** Data supplied follows **
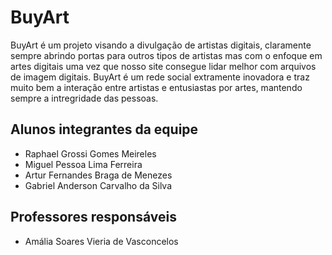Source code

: # BuyArt

BuyArt é um projeto visando a divulgação de artistas digitais, claramente sempre abrindo portas para outros tipos de artistas mas com o enfoque em artes digitais uma vez que nosso site consegue lidar melhor com arquivos de imagem digitais. BuyArt é um rede social extramente inovadora e traz muito bem a interação entre artistas e entusiastas por artes, mantendo sempre a intregridade das pessoas.

## Alunos integrantes da equipe

* Raphael Grossi Gomes Meireles
* Miguel Pessoa Lima Ferreira
* Artur Fernandes Braga de Menezes
* Gabriel Anderson Carvalho da Silva

## Professores responsáveis

* Amália Soares Vieria de Vasconcelos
** End of Data supplied **
*To do:* Copy each line from the records above that includes the string "BuyArt".

*Answer:*
: # BuyArt
BuyArt é um projeto visando a divulgação de artistas digitais, claramente sempre abrindo portas para outros tipos de artistas mas com o enfoque em artes digitais uma vez que nosso site consegue lidar melhor com arquivos de imagem digitais. BuyArt é um rede social extramente inovadora e traz muito bem a interação entre artistas e entusiastas por artes, mantendo sempre a intregridade das pessoas.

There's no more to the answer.